Extracted data entries:
►
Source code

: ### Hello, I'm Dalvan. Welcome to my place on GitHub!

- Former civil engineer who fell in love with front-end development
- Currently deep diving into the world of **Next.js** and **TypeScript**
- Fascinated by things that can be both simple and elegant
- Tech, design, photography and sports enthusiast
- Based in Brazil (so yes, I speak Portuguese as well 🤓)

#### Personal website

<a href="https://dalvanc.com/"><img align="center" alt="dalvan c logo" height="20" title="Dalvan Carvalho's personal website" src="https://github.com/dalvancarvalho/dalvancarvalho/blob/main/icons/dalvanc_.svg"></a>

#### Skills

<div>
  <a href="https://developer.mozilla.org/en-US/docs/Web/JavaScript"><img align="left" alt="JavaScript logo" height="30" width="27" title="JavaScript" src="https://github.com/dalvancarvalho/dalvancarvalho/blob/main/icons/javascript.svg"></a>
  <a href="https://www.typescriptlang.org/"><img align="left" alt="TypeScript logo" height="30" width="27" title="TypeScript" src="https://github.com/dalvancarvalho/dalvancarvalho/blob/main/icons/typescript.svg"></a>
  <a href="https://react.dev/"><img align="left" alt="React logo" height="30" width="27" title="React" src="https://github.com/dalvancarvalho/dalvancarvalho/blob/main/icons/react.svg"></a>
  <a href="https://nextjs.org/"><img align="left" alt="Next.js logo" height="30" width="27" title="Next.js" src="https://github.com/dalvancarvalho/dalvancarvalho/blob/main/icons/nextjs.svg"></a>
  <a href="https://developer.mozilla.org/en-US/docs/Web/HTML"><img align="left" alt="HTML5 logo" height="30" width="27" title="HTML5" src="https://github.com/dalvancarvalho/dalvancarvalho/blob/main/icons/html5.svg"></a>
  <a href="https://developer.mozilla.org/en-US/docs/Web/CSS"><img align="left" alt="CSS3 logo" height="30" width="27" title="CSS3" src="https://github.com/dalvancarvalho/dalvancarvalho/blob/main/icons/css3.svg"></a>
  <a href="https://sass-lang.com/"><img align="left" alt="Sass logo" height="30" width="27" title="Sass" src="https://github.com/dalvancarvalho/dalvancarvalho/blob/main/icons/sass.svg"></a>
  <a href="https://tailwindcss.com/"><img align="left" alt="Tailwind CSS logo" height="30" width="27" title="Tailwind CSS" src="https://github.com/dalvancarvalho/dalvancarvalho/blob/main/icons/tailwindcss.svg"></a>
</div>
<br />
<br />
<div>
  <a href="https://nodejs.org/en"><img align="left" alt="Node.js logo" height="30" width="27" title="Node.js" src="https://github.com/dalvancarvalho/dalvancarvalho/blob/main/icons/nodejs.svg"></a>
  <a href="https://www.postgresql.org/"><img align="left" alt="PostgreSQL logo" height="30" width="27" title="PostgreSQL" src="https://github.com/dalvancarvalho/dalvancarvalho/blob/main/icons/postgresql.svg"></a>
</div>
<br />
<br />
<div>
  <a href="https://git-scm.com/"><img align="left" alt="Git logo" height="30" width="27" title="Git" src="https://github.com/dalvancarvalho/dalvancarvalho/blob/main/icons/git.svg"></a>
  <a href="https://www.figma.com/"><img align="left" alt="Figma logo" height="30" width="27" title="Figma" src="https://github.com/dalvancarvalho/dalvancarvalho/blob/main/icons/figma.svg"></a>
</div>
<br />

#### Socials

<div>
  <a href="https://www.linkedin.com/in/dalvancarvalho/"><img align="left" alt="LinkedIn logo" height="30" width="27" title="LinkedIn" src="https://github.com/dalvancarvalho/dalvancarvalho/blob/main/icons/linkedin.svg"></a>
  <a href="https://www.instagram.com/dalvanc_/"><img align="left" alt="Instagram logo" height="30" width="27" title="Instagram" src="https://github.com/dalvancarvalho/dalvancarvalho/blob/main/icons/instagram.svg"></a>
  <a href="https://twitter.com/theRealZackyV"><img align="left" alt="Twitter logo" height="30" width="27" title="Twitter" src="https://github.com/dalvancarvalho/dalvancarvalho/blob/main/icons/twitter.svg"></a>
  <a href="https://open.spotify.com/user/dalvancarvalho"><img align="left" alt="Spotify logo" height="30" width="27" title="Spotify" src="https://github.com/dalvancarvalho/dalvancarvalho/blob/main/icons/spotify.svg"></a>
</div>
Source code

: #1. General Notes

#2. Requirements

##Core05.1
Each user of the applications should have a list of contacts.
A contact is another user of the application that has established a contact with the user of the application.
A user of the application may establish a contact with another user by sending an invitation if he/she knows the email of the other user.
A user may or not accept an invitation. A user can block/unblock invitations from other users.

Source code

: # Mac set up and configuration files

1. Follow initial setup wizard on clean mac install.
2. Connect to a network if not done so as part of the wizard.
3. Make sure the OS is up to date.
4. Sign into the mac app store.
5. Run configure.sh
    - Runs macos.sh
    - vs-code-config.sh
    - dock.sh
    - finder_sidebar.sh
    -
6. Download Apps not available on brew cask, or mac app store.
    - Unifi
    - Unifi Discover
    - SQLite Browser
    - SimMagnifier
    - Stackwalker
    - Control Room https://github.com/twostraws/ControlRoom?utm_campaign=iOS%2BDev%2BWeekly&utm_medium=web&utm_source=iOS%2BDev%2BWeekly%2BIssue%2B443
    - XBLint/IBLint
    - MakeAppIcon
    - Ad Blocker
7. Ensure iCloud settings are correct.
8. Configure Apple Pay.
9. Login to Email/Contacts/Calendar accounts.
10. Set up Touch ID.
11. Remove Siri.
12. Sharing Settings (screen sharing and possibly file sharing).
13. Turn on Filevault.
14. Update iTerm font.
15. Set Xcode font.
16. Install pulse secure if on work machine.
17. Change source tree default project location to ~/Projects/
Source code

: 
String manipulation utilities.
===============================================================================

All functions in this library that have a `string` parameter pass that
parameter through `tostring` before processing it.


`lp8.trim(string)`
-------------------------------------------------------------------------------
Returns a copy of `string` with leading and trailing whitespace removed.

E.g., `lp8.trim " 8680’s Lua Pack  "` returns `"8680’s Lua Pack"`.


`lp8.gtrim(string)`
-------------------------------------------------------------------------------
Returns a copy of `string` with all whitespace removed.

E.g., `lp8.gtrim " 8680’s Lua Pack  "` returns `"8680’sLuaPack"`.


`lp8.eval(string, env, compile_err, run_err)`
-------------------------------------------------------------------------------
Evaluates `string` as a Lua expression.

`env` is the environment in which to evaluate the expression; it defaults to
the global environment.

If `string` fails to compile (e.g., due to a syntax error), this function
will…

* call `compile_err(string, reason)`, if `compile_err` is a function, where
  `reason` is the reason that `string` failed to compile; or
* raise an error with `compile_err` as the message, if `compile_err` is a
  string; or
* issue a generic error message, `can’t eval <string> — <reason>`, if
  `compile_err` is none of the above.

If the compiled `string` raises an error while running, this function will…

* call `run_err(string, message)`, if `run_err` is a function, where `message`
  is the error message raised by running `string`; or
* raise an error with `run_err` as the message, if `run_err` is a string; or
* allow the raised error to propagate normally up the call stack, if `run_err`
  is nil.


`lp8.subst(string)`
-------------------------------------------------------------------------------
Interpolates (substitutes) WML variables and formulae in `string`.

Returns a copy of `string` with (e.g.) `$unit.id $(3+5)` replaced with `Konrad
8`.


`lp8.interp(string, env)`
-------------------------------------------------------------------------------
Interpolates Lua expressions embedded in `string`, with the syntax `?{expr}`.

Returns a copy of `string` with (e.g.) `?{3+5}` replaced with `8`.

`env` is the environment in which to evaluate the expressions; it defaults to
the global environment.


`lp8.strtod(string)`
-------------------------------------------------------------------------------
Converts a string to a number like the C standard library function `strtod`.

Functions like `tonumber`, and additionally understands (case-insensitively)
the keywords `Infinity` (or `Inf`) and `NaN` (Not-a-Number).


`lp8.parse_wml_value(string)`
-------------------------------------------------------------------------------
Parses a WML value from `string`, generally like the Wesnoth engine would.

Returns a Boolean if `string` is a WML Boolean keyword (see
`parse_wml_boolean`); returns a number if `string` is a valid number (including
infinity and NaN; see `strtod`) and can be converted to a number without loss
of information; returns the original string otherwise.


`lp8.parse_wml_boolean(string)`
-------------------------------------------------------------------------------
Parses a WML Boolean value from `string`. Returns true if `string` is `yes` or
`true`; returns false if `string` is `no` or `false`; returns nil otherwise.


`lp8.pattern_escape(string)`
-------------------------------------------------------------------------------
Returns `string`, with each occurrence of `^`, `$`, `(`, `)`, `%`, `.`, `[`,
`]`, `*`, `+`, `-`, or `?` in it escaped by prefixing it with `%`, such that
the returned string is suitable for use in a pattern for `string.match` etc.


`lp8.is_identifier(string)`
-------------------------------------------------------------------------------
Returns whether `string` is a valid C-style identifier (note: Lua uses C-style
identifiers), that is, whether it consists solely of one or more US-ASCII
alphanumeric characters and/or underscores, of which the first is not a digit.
◄
[Problem details]
Show every line of the records above that contains the word "user".

[Exercise response]
  <a href="https://open.spotify.com/user/dalvancarvalho"><img align="left" alt="Spotify logo" height="30" width="27" title="Spotify" src="https://github.com/dalvancarvalho/dalvancarvalho/blob/main/icons/spotify.svg"></a>
Each user of the applications should have a list of contacts.
A contact is another user of the application that has established a contact with the user of the application.
A user of the application may establish a contact with another user by sending an invitation if he/she knows the email of the other user.
A user may or not accept an invitation. A user can block/unblock invitations from other users.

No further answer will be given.